▶ _Problem description_: Starting at the first line of the listing below and ending at the line with "- fix map asset errors", copy each line exactly.

▶ _Input data_:
........

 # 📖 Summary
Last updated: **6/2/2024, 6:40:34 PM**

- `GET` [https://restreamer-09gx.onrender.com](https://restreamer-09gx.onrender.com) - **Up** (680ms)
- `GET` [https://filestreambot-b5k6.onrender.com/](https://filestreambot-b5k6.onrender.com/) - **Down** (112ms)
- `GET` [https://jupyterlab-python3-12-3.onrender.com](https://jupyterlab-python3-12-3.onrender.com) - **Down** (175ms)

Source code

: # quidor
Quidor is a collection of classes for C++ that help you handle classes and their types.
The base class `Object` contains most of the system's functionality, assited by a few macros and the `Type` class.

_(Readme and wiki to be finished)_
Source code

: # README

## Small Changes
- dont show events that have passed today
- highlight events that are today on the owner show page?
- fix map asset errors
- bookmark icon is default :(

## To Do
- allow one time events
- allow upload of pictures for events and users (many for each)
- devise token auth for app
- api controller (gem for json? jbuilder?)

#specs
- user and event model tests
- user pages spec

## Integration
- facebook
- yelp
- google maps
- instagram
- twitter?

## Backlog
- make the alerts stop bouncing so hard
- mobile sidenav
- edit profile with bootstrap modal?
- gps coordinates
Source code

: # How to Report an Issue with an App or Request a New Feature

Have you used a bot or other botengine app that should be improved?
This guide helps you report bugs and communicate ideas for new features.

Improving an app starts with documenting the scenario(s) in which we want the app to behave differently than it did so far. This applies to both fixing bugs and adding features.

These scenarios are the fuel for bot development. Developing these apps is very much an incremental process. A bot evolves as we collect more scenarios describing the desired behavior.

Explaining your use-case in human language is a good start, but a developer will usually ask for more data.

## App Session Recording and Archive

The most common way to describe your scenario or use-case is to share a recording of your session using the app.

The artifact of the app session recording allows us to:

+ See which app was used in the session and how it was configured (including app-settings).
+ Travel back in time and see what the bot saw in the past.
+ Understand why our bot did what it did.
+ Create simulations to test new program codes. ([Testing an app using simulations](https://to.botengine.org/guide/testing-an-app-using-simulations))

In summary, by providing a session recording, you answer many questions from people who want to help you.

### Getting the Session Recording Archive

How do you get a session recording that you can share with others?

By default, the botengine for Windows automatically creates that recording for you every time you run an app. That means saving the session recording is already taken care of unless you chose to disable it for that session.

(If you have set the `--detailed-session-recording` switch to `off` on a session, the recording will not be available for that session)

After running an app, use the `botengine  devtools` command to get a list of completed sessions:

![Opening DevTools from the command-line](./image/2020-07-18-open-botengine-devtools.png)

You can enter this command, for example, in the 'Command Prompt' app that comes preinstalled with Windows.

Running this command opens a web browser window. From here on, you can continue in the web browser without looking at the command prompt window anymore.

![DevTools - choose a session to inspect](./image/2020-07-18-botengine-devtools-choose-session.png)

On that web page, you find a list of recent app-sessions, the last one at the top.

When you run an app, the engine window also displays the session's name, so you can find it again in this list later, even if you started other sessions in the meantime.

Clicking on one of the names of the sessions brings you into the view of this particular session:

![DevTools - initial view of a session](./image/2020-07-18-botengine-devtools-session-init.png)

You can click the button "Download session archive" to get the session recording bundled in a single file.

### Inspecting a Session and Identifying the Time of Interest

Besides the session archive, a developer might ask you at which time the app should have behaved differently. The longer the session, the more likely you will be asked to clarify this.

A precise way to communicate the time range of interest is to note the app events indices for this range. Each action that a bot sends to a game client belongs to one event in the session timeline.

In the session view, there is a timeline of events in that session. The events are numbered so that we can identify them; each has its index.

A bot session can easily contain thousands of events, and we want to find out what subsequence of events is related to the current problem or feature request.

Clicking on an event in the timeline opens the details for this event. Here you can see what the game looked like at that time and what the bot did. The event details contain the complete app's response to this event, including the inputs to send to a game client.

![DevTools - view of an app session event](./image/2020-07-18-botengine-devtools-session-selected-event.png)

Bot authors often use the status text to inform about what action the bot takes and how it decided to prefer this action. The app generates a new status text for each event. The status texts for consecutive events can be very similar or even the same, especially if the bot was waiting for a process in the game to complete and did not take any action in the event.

........

▶ _Worked solution_:
 # 📖 Summary
Last updated: **6/2/2024, 6:40:34 PM**

- `GET` [https://restreamer-09gx.onrender.com](https://restreamer-09gx.onrender.com) - **Up** (680ms)
- `GET` [https://filestreambot-b5k6.onrender.com/](https://filestreambot-b5k6.onrender.com/) - **Down** (112ms)
- `GET` [https://jupyterlab-python3-12-3.onrender.com](https://jupyterlab-python3-12-3.onrender.com) - **Down** (175ms)

Source code

: # quidor
Quidor is a collection of classes for C++ that help you handle classes and their types.
The base class `Object` contains most of the system's functionality, assited by a few macros and the `Type` class.

_(Readme and wiki to be finished)_
Source code

: # README

## Small Changes
- dont show events that have passed today
- highlight events that are today on the owner show page?
- fix map asset errors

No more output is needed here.